For slower LoRa or FLRC on-air rates the ACKsegtimeoutmS time of 75mS, might not be enough time for the acknowledge to be received so the transmitter might keep complaining it has received no acknowledge. The receiver might also keep saying it has already received a particular segment. If in doubt increase the ACKsegtimeoutmS to a much bigger figure, 1 second maybe, then keep cutting it down until problems start to appear and then go back and increase the value a bit.


This is the mS to wait for the transmitter to receive an ACK before re-trying the file open request to the receiver again. The receiver might take a few 100s of mS to open the requested file on SD, so increase this acknowledge time-out if there are repeated requests sent by the transmitter to open a new file.


This is the mS to wait for the transmitter to receive an ACK before re-trying the fileclose request to the receiver again. The receiver might take a few 100s of milliseconds to close the requested file on SD, so increase this ack timeout if there are repeated requests sent by the transmitter to close the file. Closing a file is the end of the data transfer.


This is an additional delay that can be used to compensate for the quicker ack response of the receiver when a duplicate segment write is sent, see discussion above. Also applies to duplicate file open or close requests. If a repeated sequence of no ack received messages are reported by the transmitter try adding a few 10s of mS extra delay with this parameter.


From the start of the data transfer a running count is kept of how many transmissions are sent but no acknowledge is received. If the receiver gets stuck somehow then the number of missed acknowledges can increase quickly, depending on the time-out settings. If the number of missed acknowledges reaches the NoAckCountLimit set then the data transfer is restarted. This limit is intended as a backstop to prevent the transmitter endlessly sending segments or requests.

Example Programs

The programs used for the SX1280 data transfer applications and supporting library code are in the SX12XX-LoRa Library.

Example programs 221_LoRa_Packet_Monitor and 222_FLRC_Packet_Monitor will allow you to monitor the send and acknowledge exchange of a data file transfer. Best to use a reasonably fast Arduino such as a DUE.

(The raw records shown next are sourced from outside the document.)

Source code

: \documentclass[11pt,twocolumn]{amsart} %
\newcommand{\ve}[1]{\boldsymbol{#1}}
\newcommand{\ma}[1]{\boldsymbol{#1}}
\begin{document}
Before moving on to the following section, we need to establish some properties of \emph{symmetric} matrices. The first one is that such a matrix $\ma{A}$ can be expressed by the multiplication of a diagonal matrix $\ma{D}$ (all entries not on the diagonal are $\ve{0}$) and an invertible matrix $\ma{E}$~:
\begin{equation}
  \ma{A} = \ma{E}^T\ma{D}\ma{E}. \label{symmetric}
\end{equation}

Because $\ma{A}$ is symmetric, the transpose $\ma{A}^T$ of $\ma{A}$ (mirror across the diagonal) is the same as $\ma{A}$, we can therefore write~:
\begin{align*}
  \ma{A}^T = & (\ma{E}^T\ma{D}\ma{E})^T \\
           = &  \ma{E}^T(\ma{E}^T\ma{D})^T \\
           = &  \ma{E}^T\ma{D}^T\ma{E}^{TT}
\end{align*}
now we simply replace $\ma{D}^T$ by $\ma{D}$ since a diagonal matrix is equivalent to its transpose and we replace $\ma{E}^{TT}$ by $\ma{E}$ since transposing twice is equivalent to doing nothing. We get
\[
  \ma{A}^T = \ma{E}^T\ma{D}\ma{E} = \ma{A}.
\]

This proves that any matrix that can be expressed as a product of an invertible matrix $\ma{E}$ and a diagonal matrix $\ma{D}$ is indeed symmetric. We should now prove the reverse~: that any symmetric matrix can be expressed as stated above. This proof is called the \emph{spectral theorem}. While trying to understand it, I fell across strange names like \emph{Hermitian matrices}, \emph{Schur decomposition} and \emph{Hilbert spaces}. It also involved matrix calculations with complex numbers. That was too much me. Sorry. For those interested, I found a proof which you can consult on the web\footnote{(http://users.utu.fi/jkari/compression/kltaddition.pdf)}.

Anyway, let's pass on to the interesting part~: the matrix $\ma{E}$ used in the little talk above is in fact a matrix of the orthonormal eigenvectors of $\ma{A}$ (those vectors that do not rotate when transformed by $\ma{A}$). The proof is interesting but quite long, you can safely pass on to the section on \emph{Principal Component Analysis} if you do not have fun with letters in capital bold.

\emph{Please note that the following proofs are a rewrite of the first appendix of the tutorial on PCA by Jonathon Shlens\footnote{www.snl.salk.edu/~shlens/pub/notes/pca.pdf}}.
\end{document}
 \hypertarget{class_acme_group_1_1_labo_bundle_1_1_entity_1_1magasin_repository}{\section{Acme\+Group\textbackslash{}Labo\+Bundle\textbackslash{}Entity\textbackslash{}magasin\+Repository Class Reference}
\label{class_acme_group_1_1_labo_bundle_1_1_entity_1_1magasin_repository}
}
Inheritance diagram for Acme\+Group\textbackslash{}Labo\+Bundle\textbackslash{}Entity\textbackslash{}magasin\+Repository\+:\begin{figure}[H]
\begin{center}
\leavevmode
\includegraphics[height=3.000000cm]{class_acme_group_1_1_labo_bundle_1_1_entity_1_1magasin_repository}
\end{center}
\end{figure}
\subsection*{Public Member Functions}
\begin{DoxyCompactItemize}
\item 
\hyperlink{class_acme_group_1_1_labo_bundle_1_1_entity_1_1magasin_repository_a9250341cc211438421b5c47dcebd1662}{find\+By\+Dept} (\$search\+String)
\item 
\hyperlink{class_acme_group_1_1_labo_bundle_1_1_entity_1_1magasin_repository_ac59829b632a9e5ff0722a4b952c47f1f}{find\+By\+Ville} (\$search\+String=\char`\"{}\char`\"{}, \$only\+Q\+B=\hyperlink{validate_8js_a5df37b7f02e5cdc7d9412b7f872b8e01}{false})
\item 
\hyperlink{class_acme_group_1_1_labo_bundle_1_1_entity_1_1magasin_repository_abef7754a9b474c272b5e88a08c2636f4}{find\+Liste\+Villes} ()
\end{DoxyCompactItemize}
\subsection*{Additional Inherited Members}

231_Data_Transfer_Test_Transmitter and 232_Data_Transfer_Test_Receiver will simulate a transfer of a set file size. No SD card is needed for receiver or transmitter. The programs allow you in a simple to test different LoRa or FLRC settings to see how reliable they are in a particular environment.

Programs 233_SDfile_Transfer_Transmitter and 234_SDfile_Transfer_Receiver are the applications that copy an image from the SD card of one Arduino to the SD card of another. Arduino DUEs were used in the tests. These data transfer examples can be switched between LoRa and FLRC modes by setting appropriate #defines at the start of the programs.

Program 237_Array_Transfer_Transmitter is a demonstration of sending a memory array as a data transfer. The array is first populated with an image from SD card by the transmitter. The receiver saves the received data transfer, the array, to an SD card file.